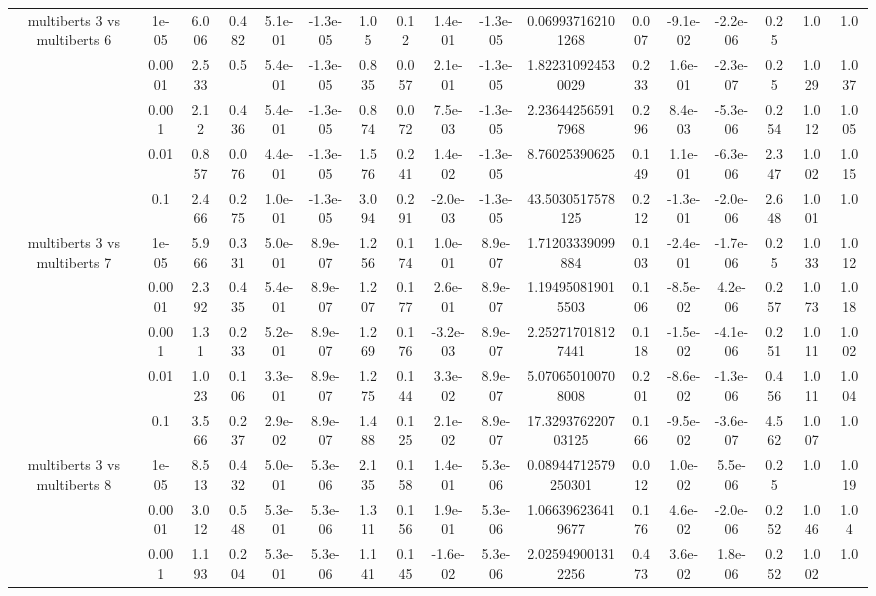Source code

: \begin{tabular}{|c|c|c|c|c|c|c|c|c|c|c|c|c|c|c|c|c|}
\hline
\multirow{5}{*}{multiberts 3 vs multiberts 6} & 1e-05 & 6.006 & 0.482 & 5.1e-01 & -1.3e-05 & 1.05 & 0.12 & 1.4e-01 & -1.3e-05 & 0.069937162101268 & 0.007 & -9.1e-02 & -2.2e-06 & 0.25 & 1.0 & 1.0 \\
 & 0.0001 & 2.533 & 0.5 & 5.4e-01 & -1.3e-05 & 0.835 & 0.057 & 2.1e-01 & -1.3e-05 & 1.822310924530029 & 0.233 & 1.6e-01 & -2.3e-07 & 0.25 & 1.029 & 1.037 \\
 & 0.001 & 2.12 & 0.436 & 5.4e-01 & -1.3e-05 & 0.874 & 0.072 & 7.5e-03 & -1.3e-05 & 2.236442565917968 & 0.296 & 8.4e-03 & -5.3e-06 & 0.254 & 1.012 & 1.005 \\
 & 0.01 & 0.857 & 0.076 & 4.4e-01 & -1.3e-05 & 1.576 & 0.241 & 1.4e-02 & -1.3e-05 & 8.76025390625 & 0.149 & 1.1e-01 & -6.3e-06 & 2.347 & 1.002 & 1.015 \\
 & 0.1 & 2.466 & 0.275 & 1.0e-01 & -1.3e-05 & 3.094 & 0.291 & -2.0e-03 & -1.3e-05 & 43.5030517578125 & 0.212 & -1.3e-01 & -2.0e-06 & 2.648 & 1.001 & 1.0 \\
\hline
\multirow{5}{*}{multiberts 3 vs multiberts 7} & 1e-05 & 5.966 & 0.331 & 5.0e-01 & 8.9e-07 & 1.256 & 0.174 & 1.0e-01 & 8.9e-07 & 1.71203339099884 & 0.103 & -2.4e-01 & -1.7e-06 & 0.25 & 1.033 & 1.012 \\
 & 0.0001 & 2.392 & 0.435 & 5.4e-01 & 8.9e-07 & 1.207 & 0.177 & 2.6e-01 & 8.9e-07 & 1.194950819015503 & 0.106 & -8.5e-02 & 4.2e-06 & 0.257 & 1.073 & 1.018 \\
 & 0.001 & 1.31 & 0.233 & 5.2e-01 & 8.9e-07 & 1.269 & 0.176 & -3.2e-03 & 8.9e-07 & 2.252717018127441 & 0.118 & -1.5e-02 & -4.1e-06 & 0.251 & 1.011 & 1.002 \\
 & 0.01 & 1.023 & 0.106 & 3.3e-01 & 8.9e-07 & 1.275 & 0.144 & 3.3e-02 & 8.9e-07 & 5.070650100708008 & 0.201 & -8.6e-02 & -1.3e-06 & 0.456 & 1.011 & 1.004 \\
 & 0.1 & 3.566 & 0.237 & 2.9e-02 & 8.9e-07 & 1.488 & 0.125 & 2.1e-02 & 8.9e-07 & 17.329376220703125 & 0.166 & -9.5e-02 & -3.6e-07 & 4.562 & 1.007 & 1.0 \\
\hline
\multirow{5}{*}{multiberts 3 vs multiberts 8} & 1e-05 & 8.513 & 0.432 & 5.0e-01 & 5.3e-06 & 2.135 & 0.158 & 1.4e-01 & 5.3e-06 & 0.08944712579250301 & 0.012 & 1.0e-02 & 5.5e-06 & 0.25 & 1.0 & 1.019 \\
 & 0.0001 & 3.012 & 0.548 & 5.3e-01 & 5.3e-06 & 1.311 & 0.156 & 1.9e-01 & 5.3e-06 & 1.066396236419677 & 0.176 & 4.6e-02 & -2.0e-06 & 0.252 & 1.046 & 1.04 \\
 & 0.001 & 1.193 & 0.204 & 5.3e-01 & 5.3e-06 & 1.141 & 0.145 & -1.6e-02 & 5.3e-06 & 2.025949001312256 & 0.473 & 3.6e-02 & 1.8e-06 & 0.252 & 1.002 & 1.0 \\

\end{tabular}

» EXERCISE DESCRIPTION
From the first line of the entries above through the line with "1.029 & 1.037 \\", set down each line exactly and drop the pictures.

» REPLY TO THE EXERCISE
Source code

: \begin{tabular}{|c|c|c|c|c|c|c|c|c|c|c|c|c|c|c|c|c|}
\hline
\multirow{5}{*}{multiberts 3 vs multiberts 6} & 1e-05 & 6.006 & 0.482 & 5.1e-01 & -1.3e-05 & 1.05 & 0.12 & 1.4e-01 & -1.3e-05 & 0.069937162101268 & 0.007 & -9.1e-02 & -2.2e-06 & 0.25 & 1.0 & 1.0 \\
 & 0.0001 & 2.533 & 0.5 & 5.4e-01 & -1.3e-05 & 0.835 & 0.057 & 2.1e-01 & -1.3e-05 & 1.822310924530029 & 0.233 & 1.6e-01 & -2.3e-07 & 0.25 & 1.029 & 1.037 \\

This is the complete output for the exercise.